Revisionist history

U2 would like you to forget a lot of things.

When the band released Best of 1980-1990 back in 1998, they wanted you to forget four Dublin lads barely out of their teens could hardly play their instruments, let alone write music.

Boy? October? What are those?

They’re trying to pull the same stunt again.

With Best of 1990-2000, U2 wants you think they’ve improved upon some of its missteps, learned from its mistakes. But covering up mishaps only serves to shine a harsher light on them.

What’s more? Some of these improvements don’t improve a thing.

No, “Discotechque” was not a shining moment in the band’s history, nor was it a very good single. But it was interesting and certainly something that deserves attention in a career spanning retrospective.

But the “new mix” of the song on Best of 1990-2000 sounds worst than the original. So too with “Numb” — that song was one of U2’s wildest and best moments, which the “new mix” strips of its charms.

Guys, take a lesson from the late-Brandon Tartikoff of NBC — if ain’t broke, don’t fucking fix it.

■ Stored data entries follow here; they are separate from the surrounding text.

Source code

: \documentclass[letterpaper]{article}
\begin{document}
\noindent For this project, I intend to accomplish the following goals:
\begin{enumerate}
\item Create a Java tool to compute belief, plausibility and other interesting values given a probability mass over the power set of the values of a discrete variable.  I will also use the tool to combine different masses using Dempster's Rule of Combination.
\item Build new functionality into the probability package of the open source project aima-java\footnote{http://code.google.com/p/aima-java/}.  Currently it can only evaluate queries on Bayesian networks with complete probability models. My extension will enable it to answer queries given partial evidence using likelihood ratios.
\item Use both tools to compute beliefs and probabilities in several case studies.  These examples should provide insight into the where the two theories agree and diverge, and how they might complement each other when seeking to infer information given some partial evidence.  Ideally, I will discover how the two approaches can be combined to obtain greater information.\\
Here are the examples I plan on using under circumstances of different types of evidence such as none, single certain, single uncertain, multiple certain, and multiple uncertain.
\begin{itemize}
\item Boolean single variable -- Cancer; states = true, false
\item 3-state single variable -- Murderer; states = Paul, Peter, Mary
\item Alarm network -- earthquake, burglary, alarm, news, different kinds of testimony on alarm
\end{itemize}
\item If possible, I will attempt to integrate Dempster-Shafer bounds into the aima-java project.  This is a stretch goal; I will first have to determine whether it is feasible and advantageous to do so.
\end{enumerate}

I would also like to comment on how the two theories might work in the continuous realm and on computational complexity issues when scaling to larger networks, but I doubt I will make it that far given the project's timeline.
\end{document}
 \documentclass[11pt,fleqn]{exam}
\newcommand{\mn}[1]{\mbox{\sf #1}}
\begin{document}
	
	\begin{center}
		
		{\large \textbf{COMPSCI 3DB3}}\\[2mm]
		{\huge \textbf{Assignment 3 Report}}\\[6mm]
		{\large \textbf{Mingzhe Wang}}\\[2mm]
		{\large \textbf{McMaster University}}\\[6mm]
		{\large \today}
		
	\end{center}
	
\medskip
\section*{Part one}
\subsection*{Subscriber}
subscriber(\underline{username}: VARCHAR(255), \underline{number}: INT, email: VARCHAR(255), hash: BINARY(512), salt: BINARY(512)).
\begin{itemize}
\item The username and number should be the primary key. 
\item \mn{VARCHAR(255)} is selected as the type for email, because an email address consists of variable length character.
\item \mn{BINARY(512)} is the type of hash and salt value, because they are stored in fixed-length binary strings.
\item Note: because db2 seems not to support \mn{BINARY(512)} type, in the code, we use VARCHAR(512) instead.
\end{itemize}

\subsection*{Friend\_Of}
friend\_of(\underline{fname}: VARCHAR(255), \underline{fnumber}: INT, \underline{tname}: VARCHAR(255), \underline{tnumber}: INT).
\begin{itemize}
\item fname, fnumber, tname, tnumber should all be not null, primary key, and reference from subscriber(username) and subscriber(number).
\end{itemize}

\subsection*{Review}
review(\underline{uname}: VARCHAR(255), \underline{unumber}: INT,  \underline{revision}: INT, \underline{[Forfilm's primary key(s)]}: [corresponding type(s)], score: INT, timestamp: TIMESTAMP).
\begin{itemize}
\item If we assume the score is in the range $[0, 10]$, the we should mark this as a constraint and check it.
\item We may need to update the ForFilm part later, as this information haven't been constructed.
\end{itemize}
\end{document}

The problem with being the biggest band in the world is that even when they’re trying to admit their shit does stink, they still act like it doesn’t. What U2 chose to include and exclude shows it still hasn’t found what it’s looking for.

“Gone”, which also sports a “new mix”, has fascinating guitar effects, but it’s no “Elevation”, which didn’t make the cut. “The Fly”, also one of its least successful singles but most interesting moments, is also absent.

U2 did do one thing right — they left “Lemon” off. Man, did that song ever suck.

Like the re-recording of “The Sweetest Thing” before it, the new songs on Best of 1990-2000 — “Electrical Storm” and “The Hands that Built America” — don’t contribute to the continuity of the collection. In fact, they’re not even terribly memorable.

Unwittingly, The Best of 1990-2000 demonstrates U2’s humanity. Even when they’re trying to rewrite history and present itself in the best light possible, they’re still fucking up left and right, doing some things wrong and a lot of things right.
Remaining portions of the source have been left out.